[DPAS]: Initial implementation for Triton's `tt.dot` operation using the DPAS instruction

etiotto commented 8 months ago

Currently the tt.dot operation is lowered to a loop containing scalar (FMA) instructions. This works from a functional perspective but performs poorly.

This work item entails extending the conversion code for tt.dot so that it generates DPAS instruction(s) via the GENX dialect operation @llvm.genx.GenISA.sub.group.dpas In this first step performance is not the main objective. The operand of the tt.dot operation are expected to be put into shared local memory by converting from a block layout to a shared layout (like it is the case for NVidia). Once in shared memory the operands are to be converted to a dot layout (with a underlying DPAS layout).

Efforts/experiments to elide the blocked layout to shared layout conversions, should be handled separately from this work item.

etiotto commented 8 months ago

@chengjunlu I am hoping you will be able to take your DPAS support in the SPIRV generating Triton compiler and port the code in this new branch.

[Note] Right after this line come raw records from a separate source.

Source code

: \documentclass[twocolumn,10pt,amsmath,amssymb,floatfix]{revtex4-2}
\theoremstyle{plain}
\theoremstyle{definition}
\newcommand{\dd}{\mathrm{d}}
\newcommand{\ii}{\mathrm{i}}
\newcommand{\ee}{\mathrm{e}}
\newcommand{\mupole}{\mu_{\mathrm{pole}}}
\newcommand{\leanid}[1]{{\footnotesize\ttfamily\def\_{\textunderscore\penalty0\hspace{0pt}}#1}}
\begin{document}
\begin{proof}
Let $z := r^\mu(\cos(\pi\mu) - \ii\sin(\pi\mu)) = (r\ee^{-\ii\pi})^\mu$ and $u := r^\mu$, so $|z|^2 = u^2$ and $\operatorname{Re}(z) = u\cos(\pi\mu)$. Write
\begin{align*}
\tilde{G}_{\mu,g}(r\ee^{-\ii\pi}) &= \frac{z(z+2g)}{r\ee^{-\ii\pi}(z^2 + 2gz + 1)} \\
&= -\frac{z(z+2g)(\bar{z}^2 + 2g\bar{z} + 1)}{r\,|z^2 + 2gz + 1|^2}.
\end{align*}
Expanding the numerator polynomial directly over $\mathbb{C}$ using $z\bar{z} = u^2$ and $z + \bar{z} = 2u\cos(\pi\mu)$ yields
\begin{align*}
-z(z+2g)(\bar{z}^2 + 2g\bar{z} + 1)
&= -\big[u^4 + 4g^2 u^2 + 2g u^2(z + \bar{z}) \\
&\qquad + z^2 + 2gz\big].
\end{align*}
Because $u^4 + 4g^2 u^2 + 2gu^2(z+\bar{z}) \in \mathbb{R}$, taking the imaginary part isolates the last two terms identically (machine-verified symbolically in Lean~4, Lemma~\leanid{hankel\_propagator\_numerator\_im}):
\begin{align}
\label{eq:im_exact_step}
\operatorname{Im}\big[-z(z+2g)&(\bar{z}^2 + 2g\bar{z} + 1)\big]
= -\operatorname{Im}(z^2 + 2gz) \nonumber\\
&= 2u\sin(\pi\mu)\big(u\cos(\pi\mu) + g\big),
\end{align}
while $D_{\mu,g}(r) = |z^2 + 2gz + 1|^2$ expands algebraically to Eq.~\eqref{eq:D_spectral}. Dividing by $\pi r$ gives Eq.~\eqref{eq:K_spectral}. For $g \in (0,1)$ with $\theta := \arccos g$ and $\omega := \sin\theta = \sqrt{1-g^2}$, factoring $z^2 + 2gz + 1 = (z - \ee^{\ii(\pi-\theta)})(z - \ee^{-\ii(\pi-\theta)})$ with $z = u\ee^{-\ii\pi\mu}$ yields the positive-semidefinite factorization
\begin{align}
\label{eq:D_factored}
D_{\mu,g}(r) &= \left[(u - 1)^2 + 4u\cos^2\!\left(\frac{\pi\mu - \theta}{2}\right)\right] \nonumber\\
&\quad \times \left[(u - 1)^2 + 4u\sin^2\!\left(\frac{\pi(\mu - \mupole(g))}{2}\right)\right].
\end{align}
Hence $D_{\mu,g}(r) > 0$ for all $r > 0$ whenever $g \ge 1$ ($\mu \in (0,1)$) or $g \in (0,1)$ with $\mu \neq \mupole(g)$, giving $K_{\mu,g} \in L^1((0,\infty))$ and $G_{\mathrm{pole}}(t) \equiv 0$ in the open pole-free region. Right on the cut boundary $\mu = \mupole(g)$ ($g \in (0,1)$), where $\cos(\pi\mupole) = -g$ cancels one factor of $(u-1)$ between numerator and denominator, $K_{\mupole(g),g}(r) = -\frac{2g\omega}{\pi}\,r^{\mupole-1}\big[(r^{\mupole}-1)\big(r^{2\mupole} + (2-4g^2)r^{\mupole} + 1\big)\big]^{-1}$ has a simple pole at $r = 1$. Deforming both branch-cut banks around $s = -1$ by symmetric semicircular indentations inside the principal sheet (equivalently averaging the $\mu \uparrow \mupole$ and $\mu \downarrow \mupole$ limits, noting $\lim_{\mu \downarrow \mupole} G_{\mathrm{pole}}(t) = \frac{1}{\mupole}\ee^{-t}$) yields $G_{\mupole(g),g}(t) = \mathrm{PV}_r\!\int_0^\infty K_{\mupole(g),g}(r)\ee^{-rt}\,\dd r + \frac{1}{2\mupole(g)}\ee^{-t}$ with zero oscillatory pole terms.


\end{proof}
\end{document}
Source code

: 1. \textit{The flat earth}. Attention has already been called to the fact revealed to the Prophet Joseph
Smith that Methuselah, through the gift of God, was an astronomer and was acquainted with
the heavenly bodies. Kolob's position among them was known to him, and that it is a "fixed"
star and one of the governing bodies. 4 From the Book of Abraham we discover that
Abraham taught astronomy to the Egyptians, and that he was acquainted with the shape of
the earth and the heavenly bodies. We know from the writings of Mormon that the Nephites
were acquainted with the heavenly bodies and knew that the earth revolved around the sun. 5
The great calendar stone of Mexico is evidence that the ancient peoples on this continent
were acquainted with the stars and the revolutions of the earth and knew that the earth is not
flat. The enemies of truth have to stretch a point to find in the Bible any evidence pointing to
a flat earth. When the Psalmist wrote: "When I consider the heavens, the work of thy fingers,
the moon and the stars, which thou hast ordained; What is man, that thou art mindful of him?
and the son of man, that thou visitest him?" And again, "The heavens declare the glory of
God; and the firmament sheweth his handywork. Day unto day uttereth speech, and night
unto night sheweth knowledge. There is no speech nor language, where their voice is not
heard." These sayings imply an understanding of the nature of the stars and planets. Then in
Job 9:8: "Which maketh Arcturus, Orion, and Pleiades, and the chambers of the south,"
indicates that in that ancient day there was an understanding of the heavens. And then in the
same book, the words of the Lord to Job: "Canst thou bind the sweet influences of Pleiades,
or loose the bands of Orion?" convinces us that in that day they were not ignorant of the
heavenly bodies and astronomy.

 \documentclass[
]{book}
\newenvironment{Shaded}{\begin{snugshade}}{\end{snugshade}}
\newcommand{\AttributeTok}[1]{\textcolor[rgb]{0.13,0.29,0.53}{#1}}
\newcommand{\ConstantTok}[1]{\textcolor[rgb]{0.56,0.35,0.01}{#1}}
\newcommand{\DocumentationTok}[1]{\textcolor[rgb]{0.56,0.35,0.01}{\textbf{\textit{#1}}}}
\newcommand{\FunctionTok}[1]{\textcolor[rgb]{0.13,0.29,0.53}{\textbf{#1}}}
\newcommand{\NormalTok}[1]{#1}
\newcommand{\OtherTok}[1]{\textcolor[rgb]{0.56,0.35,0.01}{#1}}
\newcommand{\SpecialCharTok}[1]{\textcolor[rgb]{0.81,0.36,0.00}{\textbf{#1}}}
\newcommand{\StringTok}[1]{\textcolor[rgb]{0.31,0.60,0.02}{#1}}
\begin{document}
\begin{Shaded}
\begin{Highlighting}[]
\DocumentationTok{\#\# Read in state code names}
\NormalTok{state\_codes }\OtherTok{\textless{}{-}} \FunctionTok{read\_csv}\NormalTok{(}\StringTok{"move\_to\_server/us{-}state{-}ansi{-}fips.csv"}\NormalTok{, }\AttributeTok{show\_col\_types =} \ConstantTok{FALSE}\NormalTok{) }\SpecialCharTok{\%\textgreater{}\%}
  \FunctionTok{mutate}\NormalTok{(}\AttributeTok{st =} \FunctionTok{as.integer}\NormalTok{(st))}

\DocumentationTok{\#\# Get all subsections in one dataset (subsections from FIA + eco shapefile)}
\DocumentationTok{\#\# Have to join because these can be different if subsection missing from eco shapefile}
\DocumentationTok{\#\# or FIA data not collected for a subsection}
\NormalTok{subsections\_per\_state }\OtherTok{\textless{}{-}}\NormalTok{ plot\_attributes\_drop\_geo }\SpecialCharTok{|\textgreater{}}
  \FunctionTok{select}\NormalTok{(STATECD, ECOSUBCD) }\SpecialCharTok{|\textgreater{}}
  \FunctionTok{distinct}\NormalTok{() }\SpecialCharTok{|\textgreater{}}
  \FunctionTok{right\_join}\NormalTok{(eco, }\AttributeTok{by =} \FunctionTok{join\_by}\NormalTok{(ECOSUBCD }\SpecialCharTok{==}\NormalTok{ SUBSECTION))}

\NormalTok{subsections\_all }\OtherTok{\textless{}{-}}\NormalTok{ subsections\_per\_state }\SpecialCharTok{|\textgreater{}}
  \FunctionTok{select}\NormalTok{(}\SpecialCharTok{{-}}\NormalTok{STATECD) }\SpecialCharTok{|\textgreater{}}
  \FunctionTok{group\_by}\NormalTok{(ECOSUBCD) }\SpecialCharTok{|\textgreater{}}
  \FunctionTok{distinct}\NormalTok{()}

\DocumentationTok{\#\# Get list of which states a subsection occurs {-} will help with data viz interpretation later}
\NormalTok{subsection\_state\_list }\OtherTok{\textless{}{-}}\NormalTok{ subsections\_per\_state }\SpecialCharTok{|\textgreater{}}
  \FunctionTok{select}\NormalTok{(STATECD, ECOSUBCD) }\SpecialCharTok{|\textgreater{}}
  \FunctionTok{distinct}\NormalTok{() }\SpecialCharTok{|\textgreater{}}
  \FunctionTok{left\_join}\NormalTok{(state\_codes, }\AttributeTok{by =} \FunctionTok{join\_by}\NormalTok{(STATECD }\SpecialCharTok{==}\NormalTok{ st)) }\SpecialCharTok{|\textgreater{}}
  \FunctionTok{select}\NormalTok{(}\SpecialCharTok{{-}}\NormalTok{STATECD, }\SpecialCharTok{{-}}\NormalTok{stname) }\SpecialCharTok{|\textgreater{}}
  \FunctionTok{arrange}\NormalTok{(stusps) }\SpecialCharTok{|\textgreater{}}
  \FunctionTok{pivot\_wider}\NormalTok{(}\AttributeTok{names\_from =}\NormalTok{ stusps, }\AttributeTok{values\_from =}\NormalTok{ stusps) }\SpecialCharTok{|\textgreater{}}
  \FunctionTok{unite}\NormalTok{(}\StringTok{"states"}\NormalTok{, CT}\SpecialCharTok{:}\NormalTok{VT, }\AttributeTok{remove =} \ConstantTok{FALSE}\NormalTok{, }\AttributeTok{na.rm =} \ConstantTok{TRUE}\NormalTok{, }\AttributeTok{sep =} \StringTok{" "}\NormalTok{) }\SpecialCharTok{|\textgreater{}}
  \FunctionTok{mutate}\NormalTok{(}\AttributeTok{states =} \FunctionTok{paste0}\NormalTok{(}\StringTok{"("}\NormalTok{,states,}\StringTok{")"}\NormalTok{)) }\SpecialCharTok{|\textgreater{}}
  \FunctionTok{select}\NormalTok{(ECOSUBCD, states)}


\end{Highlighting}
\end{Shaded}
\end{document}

chengjunlu commented 8 months ago

@chengjunlu I am hoping you will be able to take your DPAS support in the SPIRV generating Triton compiler and port the code in this new branch.

Yes. I will start to backport the DPAS feature to LLVM target. Before backporting the DPAS to the LLVM target branch, I'd like to update the LLVM target branch to the latest Triton main branch. Because there are two PRs for decoupling the MMA layout attributes with CUDA has been landed on that. It can help us to reuse the TritonGPU optimization passes.

The steps for supporting the tt.dot would be: Functionalitiy:

Update the LLVM target branch to the latest Triton.
Backport the tt.dot feature for functionality.

Performance optimization:

Backport the loop software pipelining with prefetch ops for Intel PVC/ATSM to use the cache instead of SLM.
Backport the backward layout propagation of the tt.dot to remove un-necessary layout conversion thru SLM.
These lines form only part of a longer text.